» What to work on: Please state how many lines of the records below contain the word "that". Give the number and nothing else.

Start of Data in this exercise

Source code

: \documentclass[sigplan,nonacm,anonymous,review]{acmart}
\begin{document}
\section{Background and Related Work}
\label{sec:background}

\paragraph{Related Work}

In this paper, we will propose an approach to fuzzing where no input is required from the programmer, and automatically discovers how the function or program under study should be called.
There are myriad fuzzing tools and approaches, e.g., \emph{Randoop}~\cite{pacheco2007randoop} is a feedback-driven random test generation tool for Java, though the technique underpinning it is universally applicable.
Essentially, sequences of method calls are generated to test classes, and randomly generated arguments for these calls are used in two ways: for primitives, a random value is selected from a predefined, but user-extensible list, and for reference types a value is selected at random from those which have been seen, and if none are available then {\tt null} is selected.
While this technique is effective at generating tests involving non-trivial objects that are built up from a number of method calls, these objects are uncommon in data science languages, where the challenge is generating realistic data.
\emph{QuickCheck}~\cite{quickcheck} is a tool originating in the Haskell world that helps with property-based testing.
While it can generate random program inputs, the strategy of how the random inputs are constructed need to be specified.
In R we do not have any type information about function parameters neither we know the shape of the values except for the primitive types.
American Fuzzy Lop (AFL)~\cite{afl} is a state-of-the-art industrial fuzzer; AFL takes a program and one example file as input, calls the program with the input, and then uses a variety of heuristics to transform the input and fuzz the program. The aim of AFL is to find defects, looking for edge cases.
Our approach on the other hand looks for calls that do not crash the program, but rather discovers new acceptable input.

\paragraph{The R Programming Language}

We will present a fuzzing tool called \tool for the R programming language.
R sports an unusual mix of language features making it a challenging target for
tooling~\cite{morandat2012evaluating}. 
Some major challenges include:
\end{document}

End of Data in this exercise

» Written response: 3